● What to produce
Match on the string "from" in the entries below and return every matching line.

● Supplied records
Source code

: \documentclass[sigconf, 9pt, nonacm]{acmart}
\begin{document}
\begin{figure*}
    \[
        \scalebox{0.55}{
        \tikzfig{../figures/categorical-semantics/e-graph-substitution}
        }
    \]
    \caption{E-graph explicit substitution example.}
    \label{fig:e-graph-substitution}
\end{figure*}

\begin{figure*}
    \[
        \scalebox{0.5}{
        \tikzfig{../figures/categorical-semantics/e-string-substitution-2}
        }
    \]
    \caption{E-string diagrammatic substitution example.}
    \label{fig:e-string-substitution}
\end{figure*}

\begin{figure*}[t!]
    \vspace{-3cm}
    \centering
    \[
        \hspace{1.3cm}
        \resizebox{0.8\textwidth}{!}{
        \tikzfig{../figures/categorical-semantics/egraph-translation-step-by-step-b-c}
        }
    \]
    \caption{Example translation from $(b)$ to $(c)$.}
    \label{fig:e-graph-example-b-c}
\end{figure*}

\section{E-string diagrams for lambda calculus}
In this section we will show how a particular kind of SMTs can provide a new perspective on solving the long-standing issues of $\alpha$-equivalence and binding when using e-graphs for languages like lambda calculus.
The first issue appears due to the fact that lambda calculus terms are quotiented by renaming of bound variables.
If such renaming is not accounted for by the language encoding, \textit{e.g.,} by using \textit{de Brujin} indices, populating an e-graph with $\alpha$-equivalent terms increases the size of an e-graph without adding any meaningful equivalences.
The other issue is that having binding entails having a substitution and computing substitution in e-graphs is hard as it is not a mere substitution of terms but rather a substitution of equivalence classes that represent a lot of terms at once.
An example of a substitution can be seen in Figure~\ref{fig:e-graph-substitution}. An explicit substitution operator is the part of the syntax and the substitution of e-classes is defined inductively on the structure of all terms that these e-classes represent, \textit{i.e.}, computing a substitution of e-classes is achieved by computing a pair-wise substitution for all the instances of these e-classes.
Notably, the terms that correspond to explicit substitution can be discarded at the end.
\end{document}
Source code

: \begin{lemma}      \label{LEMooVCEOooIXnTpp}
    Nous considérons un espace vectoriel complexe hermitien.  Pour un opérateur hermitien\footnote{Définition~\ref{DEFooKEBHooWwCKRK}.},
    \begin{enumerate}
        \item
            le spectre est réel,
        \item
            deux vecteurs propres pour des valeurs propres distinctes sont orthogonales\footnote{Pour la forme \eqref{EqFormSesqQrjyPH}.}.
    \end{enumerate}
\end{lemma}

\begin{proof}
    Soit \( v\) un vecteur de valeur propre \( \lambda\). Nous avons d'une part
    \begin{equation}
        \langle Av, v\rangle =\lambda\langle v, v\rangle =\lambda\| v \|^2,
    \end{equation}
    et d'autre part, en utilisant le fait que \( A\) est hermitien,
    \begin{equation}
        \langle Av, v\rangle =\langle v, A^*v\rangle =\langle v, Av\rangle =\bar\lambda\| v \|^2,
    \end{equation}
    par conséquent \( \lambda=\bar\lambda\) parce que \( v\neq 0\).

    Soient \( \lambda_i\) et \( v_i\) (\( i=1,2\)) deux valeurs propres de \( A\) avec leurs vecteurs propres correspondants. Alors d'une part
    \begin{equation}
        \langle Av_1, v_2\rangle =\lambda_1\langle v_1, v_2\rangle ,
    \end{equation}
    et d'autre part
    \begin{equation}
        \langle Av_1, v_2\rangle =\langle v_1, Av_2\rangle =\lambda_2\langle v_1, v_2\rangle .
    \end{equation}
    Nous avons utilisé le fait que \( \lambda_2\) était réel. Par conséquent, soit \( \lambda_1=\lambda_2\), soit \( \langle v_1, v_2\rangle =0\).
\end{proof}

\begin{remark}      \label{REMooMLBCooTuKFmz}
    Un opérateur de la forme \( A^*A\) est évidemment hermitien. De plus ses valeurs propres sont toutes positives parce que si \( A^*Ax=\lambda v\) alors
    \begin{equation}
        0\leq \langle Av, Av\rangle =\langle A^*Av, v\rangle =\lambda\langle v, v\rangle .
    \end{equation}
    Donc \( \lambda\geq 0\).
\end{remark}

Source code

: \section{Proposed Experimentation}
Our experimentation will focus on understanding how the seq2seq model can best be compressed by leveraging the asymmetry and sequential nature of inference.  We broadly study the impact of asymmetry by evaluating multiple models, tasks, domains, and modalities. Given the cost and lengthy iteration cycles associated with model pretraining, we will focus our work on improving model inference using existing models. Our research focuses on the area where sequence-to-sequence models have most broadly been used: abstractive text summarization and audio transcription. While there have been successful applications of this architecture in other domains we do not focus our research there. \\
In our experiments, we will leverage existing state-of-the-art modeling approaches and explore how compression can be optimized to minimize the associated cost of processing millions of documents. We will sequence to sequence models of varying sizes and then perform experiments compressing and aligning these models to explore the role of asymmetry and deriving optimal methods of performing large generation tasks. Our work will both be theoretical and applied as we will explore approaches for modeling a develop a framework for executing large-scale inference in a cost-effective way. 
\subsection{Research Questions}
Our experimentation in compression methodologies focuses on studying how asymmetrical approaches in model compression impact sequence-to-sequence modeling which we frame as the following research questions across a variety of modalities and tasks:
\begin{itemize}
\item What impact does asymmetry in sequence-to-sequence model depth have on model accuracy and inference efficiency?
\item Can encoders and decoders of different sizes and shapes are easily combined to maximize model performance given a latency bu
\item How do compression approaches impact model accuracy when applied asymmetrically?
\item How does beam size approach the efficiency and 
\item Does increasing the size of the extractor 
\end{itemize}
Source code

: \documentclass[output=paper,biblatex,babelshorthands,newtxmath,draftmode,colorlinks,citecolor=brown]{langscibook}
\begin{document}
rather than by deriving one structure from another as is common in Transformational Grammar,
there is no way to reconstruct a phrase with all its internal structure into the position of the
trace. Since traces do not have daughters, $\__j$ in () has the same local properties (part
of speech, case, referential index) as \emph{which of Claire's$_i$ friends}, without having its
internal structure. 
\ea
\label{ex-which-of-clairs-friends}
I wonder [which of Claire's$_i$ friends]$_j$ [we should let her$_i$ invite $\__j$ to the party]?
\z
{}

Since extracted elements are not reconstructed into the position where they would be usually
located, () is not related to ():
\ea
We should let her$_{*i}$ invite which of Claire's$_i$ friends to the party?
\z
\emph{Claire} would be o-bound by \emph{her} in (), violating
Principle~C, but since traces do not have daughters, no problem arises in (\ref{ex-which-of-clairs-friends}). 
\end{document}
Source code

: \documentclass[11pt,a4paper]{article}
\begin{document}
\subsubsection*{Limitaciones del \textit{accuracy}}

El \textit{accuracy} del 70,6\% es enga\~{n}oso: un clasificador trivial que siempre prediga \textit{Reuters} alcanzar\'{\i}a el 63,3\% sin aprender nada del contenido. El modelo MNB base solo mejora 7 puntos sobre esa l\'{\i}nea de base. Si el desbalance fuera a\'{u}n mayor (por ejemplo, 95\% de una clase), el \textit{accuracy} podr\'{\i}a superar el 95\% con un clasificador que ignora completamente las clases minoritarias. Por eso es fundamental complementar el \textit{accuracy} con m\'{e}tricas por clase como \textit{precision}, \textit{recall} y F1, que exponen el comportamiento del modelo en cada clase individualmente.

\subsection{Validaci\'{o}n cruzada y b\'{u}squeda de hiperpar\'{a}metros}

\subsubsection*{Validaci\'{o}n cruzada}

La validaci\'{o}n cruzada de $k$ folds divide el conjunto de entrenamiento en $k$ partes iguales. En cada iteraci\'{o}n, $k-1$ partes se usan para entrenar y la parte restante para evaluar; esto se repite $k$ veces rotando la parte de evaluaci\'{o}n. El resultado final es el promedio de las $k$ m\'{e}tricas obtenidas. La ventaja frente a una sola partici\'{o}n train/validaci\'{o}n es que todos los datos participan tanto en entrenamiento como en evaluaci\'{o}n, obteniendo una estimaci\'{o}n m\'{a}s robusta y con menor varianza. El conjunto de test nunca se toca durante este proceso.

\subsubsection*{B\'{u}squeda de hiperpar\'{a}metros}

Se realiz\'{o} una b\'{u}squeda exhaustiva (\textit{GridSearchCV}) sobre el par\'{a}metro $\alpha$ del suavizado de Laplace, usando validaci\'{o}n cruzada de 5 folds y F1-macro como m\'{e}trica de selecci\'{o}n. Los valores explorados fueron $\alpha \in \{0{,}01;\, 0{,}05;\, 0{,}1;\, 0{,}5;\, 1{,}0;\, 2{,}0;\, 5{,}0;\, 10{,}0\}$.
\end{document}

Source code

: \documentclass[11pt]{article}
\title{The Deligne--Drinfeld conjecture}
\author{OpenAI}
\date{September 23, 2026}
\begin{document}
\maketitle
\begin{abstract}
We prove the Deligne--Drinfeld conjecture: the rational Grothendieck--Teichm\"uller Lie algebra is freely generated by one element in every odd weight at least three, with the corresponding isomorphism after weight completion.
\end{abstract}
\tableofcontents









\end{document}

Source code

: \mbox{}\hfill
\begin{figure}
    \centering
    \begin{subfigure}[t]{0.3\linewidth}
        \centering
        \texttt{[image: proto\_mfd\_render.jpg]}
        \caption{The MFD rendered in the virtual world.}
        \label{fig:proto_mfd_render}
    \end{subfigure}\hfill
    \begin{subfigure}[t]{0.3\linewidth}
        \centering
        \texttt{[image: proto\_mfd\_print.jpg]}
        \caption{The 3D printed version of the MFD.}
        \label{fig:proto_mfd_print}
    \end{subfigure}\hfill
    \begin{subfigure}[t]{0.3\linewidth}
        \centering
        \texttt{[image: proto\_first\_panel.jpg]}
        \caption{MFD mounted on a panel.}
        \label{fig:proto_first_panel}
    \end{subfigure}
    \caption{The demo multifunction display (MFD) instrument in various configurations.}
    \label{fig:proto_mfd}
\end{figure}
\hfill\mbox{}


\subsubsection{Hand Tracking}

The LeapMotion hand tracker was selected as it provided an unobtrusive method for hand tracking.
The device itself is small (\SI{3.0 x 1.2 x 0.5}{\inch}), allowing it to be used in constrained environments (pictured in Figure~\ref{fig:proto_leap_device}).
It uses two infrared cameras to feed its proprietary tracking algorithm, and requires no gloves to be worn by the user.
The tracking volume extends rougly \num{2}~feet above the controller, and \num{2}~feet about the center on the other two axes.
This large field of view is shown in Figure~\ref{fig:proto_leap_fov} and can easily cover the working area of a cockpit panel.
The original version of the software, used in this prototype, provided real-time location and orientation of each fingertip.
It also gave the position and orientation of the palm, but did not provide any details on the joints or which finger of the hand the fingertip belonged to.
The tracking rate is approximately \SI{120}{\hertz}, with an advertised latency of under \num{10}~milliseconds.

● Task output
    \caption{Example translation from $(b)$ to $(c)$.}
rather than by deriving one structure from another as is common in Transformational Grammar,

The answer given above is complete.